In the aluminum sector, Venezuela is the most exposed country, with a TEI of 0.851. 35% of its aluminum exports go to the EU, and its carbon cost reaches 3.46% per dollar. Brazil has a TEI of 0.410 and a carbon payment of 8.35%—eight times the EU average of 1.04%—even though only 6% of its aluminum exports go to the EU.

In contrast, Mexico and Colombia show significantly lower carbon payments per dollar than the EU (1.04%) and a negative trade exposure index, potentially benefiting from the CBAM tariff. Their low-carbon aluminum production could gain a competitive advantage over high-emissions EU trade partners like Mozambique, Kazakhstan, Indonesia, and Saudi Arabia, all of which exceed 8% in carbon payments per dollar.

Fertilizers

For fertilizers, Trinidad and Tobago is the most exposed in the region, with a carbon cost intensity of 107.95%, far surpassing the EU average of 52%. Fertilizer exports to the EU make up 20.8% of the country’s sectoral exports and 20% of its domestic output, resulting in a TEI of 11.6. Colombia and Mexico follow, both with carbon payments over 81% per dollar and TEIs of 2.98 and 0.83, respectively.
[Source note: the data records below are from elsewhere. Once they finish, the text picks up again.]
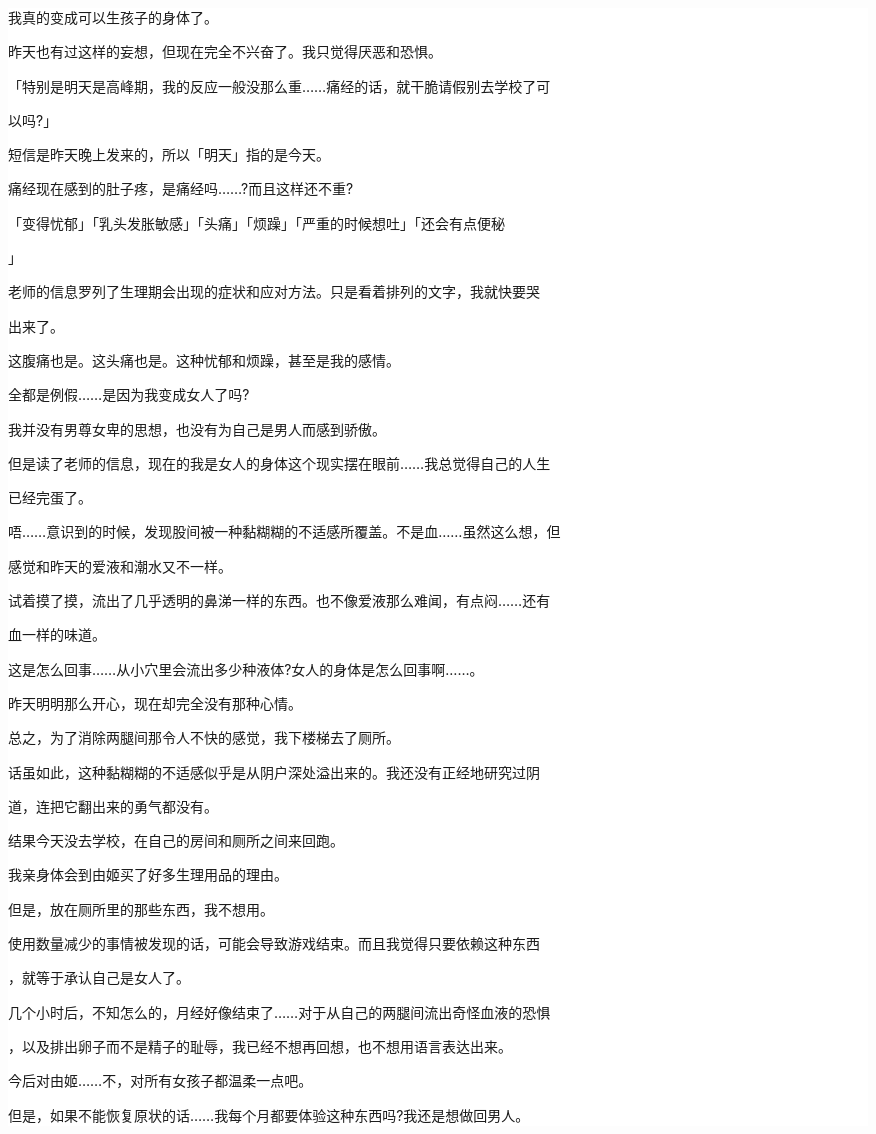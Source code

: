 我真的变成可以生孩子的身体了。

昨天也有过这样的妄想，但现在完全不兴奋了。我只觉得厌恶和恐惧。

「特别是明天是高峰期，我的反应一般没那么重……痛经的话，就干脆请假别去学校了可

以吗?」

短信是昨天晚上发来的，所以「明天」指的是今天。

痛经现在感到的肚子疼，是痛经吗……?而且这样还不重?

「变得忧郁」「乳头发胀敏感」「头痛」「烦躁」「严重的时候想吐」「还会有点便秘

」

老师的信息罗列了生理期会出现的症状和应对方法。只是看着排列的文字，我就快要哭

出来了。

这腹痛也是。这头痛也是。这种忧郁和烦躁，甚至是我的感情。

全都是例假……是因为我变成女人了吗?

我并没有男尊女卑的思想，也没有为自己是男人而感到骄傲。

但是读了老师的信息，现在的我是女人的身体这个现实摆在眼前……我总觉得自己的人生

已经完蛋了。

唔……意识到的时候，发现股间被一种黏糊糊的不适感所覆盖。不是血……虽然这么想，但

感觉和昨天的爱液和潮水又不一样。

试着摸了摸，流出了几乎透明的鼻涕一样的东西。也不像爱液那么难闻，有点闷……还有

血一样的味道。

这是怎么回事……从小穴里会流出多少种液体?女人的身体是怎么回事啊……。

昨天明明那么开心，现在却完全没有那种心情。

总之，为了消除两腿间那令人不快的感觉，我下楼梯去了厕所。

话虽如此，这种黏糊糊的不适感似乎是从阴户深处溢出来的。我还没有正经地研究过阴

道，连把它翻出来的勇气都没有。

结果今天没去学校，在自己的房间和厕所之间来回跑。

我亲身体会到由姬买了好多生理用品的理由。

但是，放在厕所里的那些东西，我不想用。

使用数量减少的事情被发现的话，可能会导致游戏结束。而且我觉得只要依赖这种东西

，就等于承认自己是女人了。

几个小时后，不知怎么的，月经好像结束了……对于从自己的两腿间流出奇怪血液的恐惧

，以及排出卵子而不是精子的耻辱，我已经不想再回想，也不想用语言表达出来。

今后对由姬……不，对所有女孩子都温柔一点吧。

但是，如果不能恢复原状的话……我每个月都要体验这种东西吗?我还是想做回男人。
Brazil and Chile present a more favorable situation. Chile, in particular, exports 26.6% of its fertilizer to the EU but has a carbon cost intensity of just 38%, lower than the EU average. This offers a strategic opportunity for market share gains, especially given the high emissions profiles of alternative EU suppliers like Indonesia (139%), the United Kingdom (73%), Egypt (93%), and Uzbekistan (86%).

Cement

Latin American countries in the cement sector generally have a low carbon-intensive industry compared to other EU exporters. This suggests they could become more competitive in the European market, given their already high trade integration with the EU. Brazil is the most competitive in the region, with a carbon cost intensity of 31.8% and a high export share of cement to the EU at 43.9%. Colombia’s carbon cost intensity (46%) is slightly lower, still remaining below the EU sector average of 48%.

Overall, for most countries, the Economic Exposure Index (EEI)—which measures total excess carbon payments across all CBAM products as a share of a country’s GDP—is minimal (~0). However, Trinidad and Tobago stands out as the only country globally with an EEI of 2%, indicating a more significant impact on its economy.

Policy Implications

A key feature of the CBAM framework is its recognition of carbon pricing already paid in the exporting country. To avoid double carbon charges, importers can deduct the cost of a carbon tax or emissions trading system (ETS) implemented in the country of origin from the carbon tariff. This means countries with functioning carbon pricing mechanisms can partially shield their exporters from the full impact of CBAM.

However, Latin American countries generally lack strong carbon compliance markets. Mexico, Colombia, and Chile are the only jurisdictions with a carbon tax on industrial carbon emissions, while Brazil expects to fully implement its ETS by 2030. Recognizing the benefits of implementing compliance carbon pricing mechanisms to navigate new global carbon trade dynamics and drive decarbonization in the region is becoming increasingly urgent.

Beyond 2026

While Latin America’s overall trade exposure to the EU is relatively limited, some countries—especially Brazil, Venezuela, and Trinidad and Tobago—will face significant challenges once CBAM is fully operational. The mechanism is expected to expand by 2030 to cover all sectors included in the EU ETS, along with additional downstream goods and services. This broader scope could increase exposure for a wider range of Latin American exports.

Furthermore, if other major trading partners like the U.S. or Canada adopt similar border adjustment mechanisms, the economic risks for the region will grow substantially. In this context, robust decarbonization strategies and the development of effective carbon pricing systems are no longer optional. They are essential tools for transforming climate action into long-term competitiveness in global markets.